Assignment: Print the lines below from the line with "Training parameter validation" to the line with "个人组织 🔒 暂停（邮箱未验证）" exactly, keeping both ends, and print no pictures.

Document images with source code:
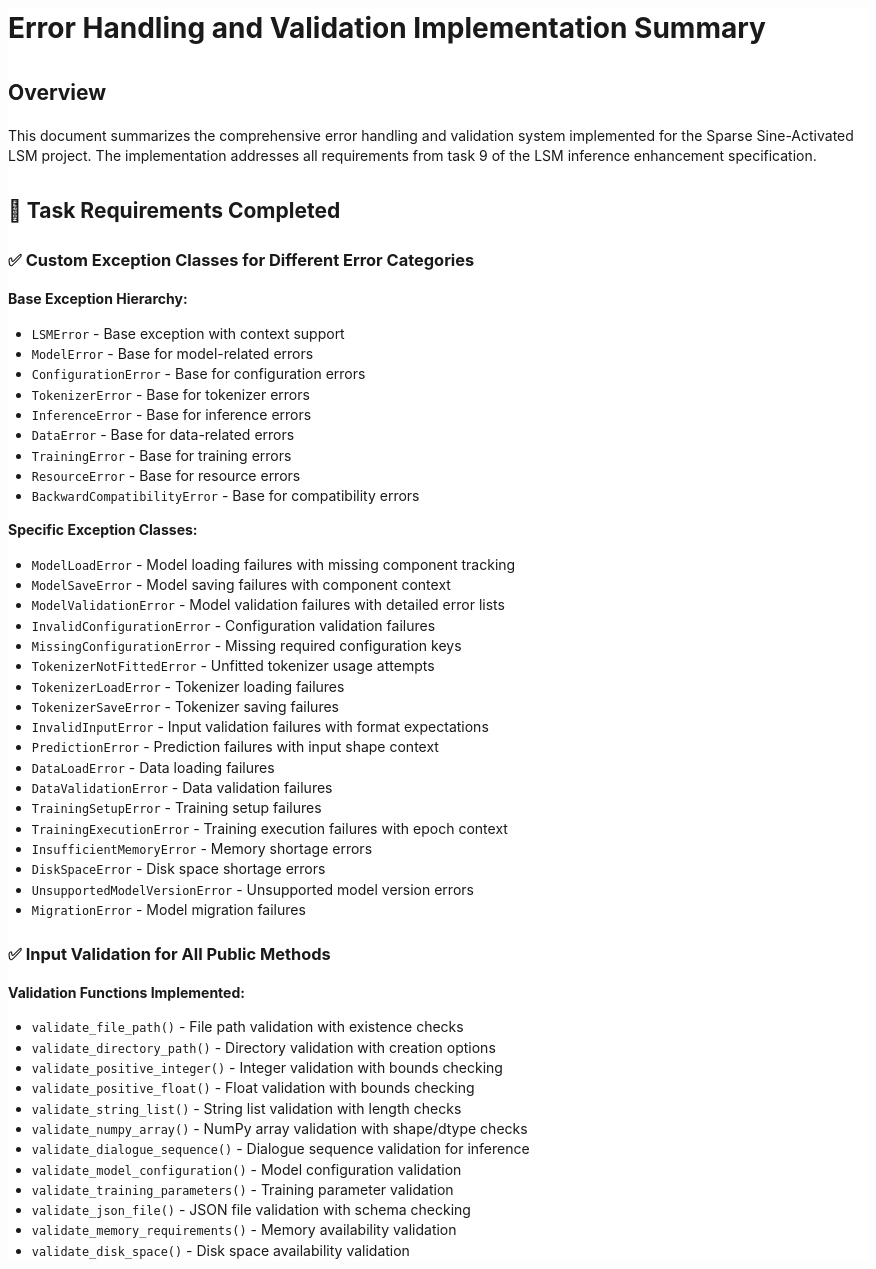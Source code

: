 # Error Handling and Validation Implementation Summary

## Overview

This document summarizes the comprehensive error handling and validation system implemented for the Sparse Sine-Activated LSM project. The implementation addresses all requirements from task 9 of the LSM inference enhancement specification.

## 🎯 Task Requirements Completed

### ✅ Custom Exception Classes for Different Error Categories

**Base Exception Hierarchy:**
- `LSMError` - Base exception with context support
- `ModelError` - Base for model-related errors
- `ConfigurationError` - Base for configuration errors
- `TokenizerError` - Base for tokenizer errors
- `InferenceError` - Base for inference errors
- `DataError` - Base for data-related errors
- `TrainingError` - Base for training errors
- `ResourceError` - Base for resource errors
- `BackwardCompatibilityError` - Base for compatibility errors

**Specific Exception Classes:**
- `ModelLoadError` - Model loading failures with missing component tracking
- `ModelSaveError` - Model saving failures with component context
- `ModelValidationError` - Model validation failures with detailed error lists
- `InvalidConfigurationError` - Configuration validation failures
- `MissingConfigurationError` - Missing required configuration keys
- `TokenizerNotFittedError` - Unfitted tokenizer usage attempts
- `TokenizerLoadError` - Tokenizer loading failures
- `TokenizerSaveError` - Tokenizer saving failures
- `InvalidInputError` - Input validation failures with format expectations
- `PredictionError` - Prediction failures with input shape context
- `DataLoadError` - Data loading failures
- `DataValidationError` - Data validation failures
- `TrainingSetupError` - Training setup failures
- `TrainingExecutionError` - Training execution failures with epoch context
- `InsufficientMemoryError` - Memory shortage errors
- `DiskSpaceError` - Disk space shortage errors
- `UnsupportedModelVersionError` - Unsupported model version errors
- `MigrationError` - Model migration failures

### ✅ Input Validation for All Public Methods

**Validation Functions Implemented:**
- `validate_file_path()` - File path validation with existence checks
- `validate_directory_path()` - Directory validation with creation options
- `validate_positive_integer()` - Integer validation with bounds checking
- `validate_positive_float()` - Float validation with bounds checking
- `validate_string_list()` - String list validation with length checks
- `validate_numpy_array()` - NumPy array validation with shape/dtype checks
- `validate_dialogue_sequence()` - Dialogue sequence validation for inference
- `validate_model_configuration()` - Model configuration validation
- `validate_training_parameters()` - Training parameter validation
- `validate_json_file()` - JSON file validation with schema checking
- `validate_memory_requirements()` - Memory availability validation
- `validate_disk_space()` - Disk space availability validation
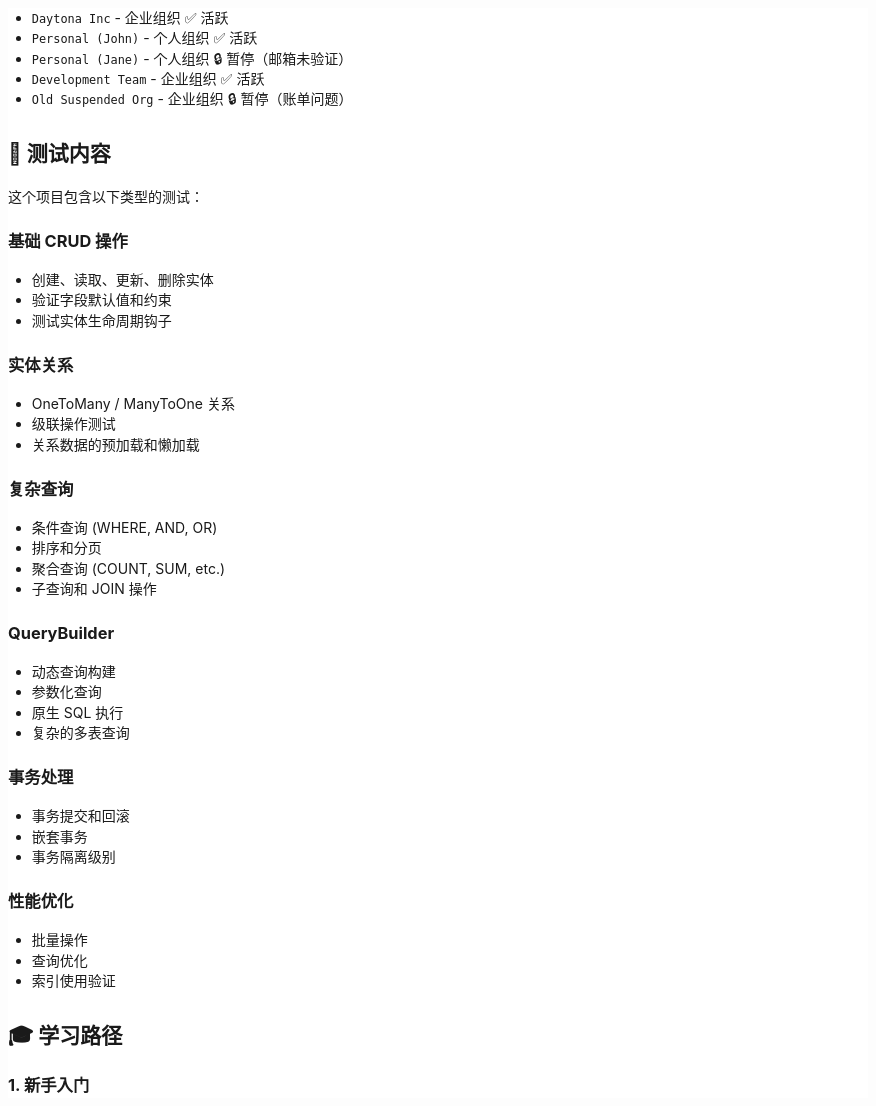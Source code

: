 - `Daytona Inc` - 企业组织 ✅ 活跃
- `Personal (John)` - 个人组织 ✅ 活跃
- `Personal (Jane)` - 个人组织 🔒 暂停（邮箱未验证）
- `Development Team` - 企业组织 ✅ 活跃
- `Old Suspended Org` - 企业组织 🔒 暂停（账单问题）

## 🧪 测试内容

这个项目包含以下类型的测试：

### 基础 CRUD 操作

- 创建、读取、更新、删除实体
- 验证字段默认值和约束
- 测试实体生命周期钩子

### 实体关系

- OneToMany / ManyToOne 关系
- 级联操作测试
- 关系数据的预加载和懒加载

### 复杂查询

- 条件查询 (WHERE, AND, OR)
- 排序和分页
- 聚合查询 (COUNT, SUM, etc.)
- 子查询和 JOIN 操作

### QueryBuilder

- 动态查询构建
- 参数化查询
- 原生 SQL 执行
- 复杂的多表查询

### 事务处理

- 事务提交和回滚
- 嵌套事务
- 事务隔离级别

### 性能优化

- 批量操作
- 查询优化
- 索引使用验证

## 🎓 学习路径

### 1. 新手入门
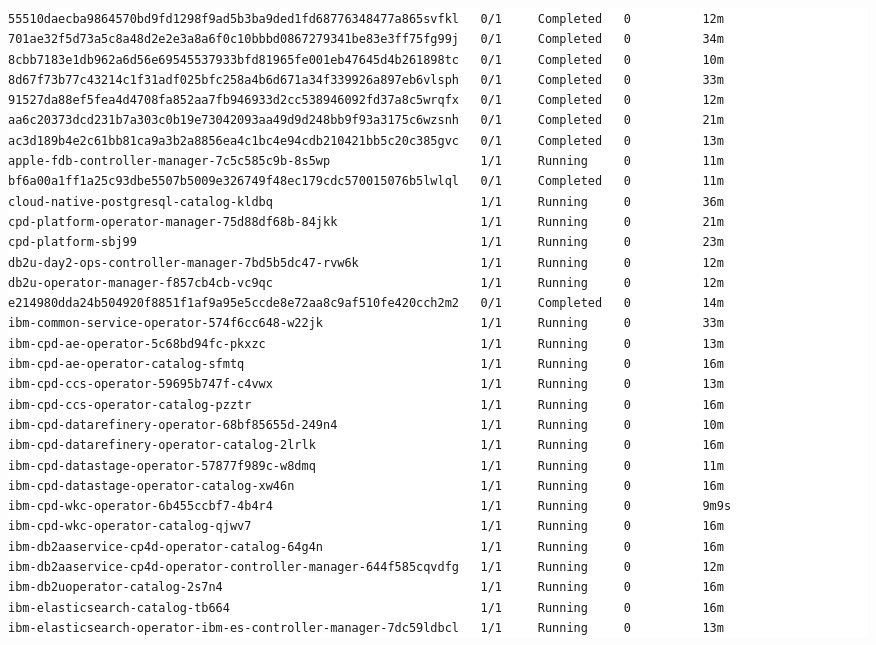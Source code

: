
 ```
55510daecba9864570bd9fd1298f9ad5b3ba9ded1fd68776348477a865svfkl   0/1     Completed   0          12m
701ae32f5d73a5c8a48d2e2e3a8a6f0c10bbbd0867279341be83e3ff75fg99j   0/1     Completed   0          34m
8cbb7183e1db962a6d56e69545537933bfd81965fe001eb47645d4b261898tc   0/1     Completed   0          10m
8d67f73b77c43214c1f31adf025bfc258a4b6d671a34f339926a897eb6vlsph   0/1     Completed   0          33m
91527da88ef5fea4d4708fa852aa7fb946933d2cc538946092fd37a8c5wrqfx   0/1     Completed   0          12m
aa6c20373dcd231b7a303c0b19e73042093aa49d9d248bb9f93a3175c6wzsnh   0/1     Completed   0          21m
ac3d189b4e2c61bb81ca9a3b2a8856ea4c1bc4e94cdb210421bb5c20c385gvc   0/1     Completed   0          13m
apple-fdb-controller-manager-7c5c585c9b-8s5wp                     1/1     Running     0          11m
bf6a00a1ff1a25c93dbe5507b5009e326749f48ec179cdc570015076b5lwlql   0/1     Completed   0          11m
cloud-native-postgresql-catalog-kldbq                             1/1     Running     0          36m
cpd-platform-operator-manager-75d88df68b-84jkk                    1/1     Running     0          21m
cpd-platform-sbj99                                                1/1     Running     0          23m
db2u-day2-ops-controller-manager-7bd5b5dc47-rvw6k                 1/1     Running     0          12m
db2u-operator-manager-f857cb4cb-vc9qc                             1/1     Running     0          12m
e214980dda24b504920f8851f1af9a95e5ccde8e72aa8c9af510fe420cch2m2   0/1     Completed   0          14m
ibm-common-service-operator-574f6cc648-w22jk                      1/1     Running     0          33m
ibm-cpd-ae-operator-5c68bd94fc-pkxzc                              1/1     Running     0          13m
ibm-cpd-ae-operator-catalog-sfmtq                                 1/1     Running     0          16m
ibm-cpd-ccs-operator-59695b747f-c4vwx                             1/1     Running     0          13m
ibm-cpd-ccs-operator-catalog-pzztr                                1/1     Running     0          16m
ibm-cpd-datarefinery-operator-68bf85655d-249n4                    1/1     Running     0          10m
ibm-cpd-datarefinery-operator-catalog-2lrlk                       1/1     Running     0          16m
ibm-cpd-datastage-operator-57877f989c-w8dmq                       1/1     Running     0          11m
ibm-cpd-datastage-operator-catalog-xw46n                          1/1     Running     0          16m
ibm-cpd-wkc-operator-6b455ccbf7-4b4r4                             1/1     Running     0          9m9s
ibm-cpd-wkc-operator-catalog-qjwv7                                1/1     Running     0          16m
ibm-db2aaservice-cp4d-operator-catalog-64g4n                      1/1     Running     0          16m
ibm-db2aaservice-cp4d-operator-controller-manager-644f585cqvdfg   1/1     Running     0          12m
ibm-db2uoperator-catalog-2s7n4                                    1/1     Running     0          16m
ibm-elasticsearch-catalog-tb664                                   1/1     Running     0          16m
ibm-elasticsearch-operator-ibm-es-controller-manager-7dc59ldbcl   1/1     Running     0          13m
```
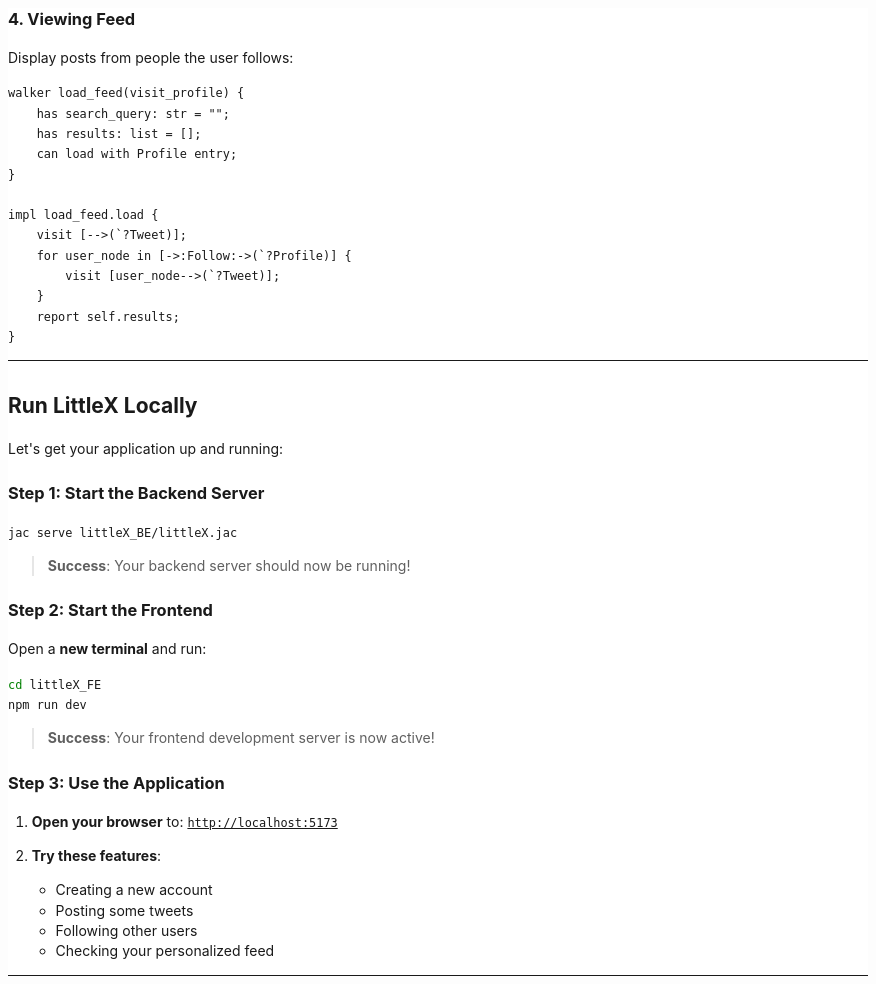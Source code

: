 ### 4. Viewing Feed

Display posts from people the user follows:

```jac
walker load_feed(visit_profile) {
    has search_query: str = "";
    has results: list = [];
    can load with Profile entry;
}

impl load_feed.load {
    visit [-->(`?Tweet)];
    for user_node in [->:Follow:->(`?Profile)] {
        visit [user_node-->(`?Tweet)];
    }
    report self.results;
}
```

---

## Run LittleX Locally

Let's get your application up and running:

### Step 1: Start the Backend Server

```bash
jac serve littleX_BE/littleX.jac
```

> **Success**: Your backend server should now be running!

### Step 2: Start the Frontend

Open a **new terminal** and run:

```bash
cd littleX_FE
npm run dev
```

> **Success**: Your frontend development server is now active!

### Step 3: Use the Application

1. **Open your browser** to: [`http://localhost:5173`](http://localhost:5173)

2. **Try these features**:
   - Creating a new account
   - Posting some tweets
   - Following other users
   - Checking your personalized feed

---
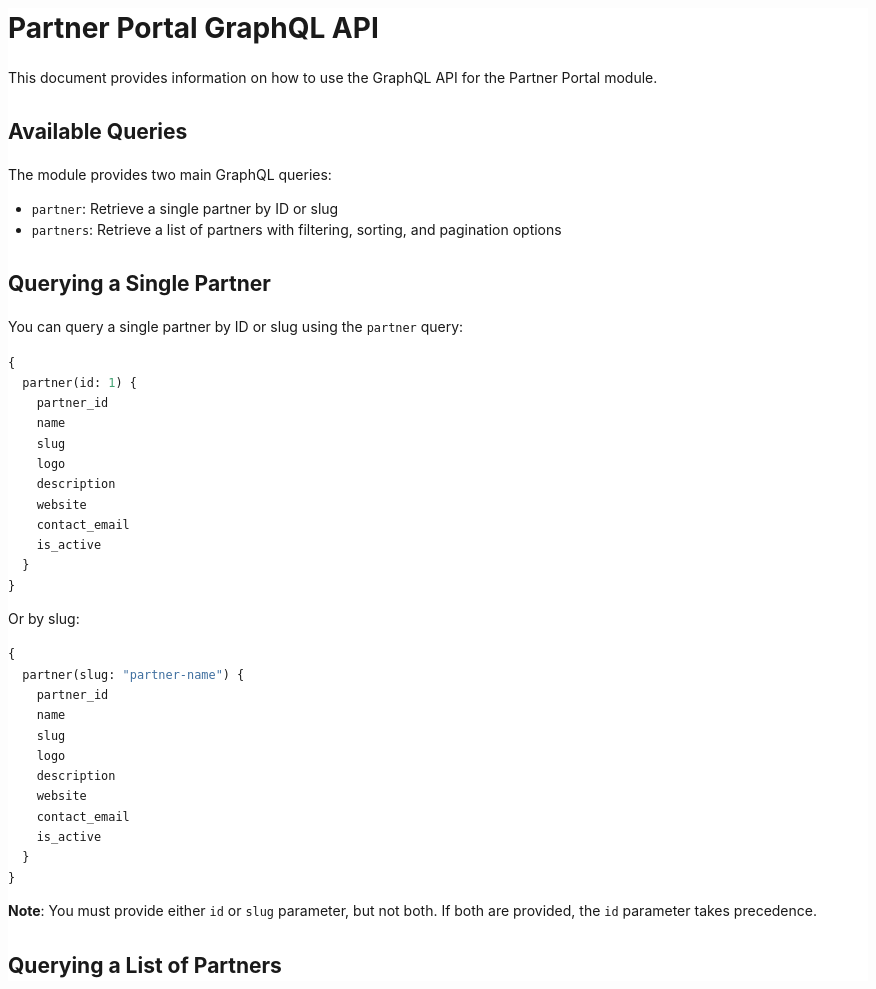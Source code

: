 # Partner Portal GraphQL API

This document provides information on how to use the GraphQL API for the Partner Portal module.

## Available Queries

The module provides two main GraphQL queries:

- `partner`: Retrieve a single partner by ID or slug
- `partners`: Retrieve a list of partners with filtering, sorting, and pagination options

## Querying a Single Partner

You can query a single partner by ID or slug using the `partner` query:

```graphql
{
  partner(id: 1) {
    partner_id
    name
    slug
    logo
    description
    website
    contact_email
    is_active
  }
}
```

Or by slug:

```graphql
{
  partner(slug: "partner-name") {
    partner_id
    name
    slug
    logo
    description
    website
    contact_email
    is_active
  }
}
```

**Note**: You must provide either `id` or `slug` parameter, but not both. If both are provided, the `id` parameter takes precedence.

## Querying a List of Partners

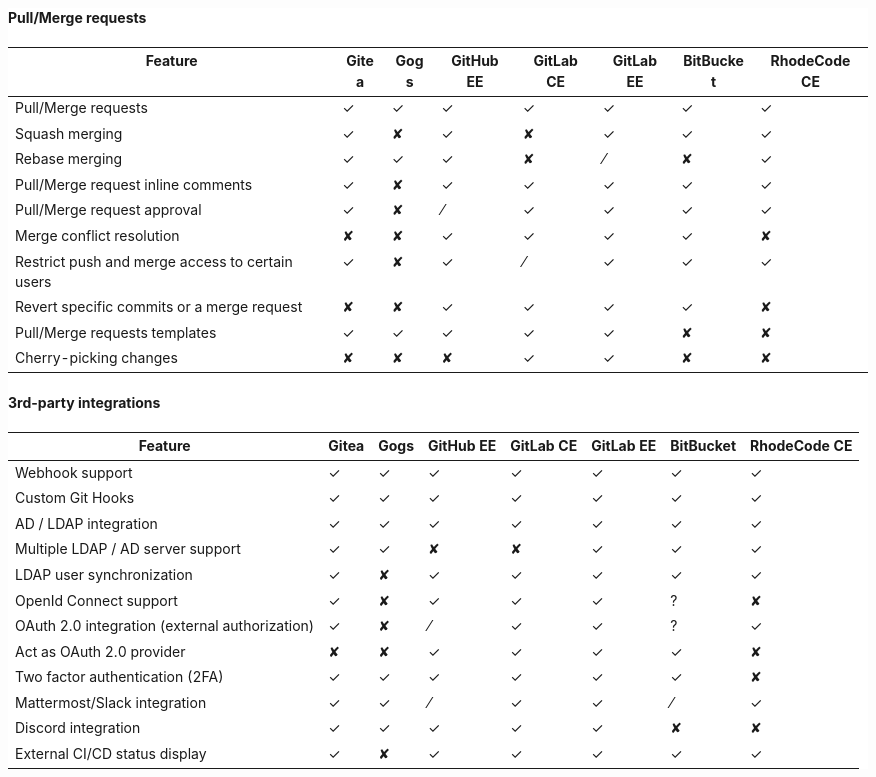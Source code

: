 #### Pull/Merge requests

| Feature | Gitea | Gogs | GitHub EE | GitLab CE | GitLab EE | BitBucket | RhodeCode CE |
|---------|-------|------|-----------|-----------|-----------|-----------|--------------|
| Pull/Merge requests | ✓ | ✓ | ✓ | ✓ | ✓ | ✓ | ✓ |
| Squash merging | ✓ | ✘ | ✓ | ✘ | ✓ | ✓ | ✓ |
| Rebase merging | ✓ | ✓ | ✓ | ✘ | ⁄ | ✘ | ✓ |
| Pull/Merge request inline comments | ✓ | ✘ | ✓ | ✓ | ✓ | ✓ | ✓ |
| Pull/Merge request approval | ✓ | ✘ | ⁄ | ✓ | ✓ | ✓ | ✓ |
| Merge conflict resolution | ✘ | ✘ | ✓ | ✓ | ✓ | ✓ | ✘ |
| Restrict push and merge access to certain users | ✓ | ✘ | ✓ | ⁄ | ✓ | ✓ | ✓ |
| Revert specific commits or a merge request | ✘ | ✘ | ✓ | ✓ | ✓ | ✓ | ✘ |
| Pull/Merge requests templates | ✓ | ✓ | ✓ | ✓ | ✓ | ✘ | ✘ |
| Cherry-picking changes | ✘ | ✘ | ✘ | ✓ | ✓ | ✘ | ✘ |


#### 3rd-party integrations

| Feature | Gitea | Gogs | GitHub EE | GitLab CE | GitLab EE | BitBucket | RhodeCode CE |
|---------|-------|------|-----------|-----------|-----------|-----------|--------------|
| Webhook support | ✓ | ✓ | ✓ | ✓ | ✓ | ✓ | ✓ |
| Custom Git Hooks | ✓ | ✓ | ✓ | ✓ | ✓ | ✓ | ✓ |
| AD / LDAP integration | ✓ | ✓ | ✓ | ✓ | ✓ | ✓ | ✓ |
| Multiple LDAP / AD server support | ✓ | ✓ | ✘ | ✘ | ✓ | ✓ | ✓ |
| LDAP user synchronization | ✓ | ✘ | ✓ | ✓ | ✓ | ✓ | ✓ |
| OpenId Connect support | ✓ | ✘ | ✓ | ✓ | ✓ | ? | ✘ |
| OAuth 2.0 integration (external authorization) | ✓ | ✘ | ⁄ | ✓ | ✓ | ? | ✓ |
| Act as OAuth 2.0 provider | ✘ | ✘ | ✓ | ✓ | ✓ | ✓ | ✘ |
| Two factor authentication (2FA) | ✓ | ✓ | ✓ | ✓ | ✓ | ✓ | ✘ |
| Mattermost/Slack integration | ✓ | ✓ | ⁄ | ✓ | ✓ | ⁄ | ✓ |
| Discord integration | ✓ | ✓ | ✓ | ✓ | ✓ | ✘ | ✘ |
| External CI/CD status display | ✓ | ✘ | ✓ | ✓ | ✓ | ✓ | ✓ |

Result of this exercise:
- `validate_training_parameters()` - Training parameter validation
- `validate_json_file()` - JSON file validation with schema checking
- `validate_memory_requirements()` - Memory availability validation
- `validate_disk_space()` - Disk space availability validation
Source code

: - `Daytona Inc` - 企业组织 ✅ 活跃
- `Personal (John)` - 个人组织 ✅ 活跃
- `Personal (Jane)` - 个人组织 🔒 暂停（邮箱未验证）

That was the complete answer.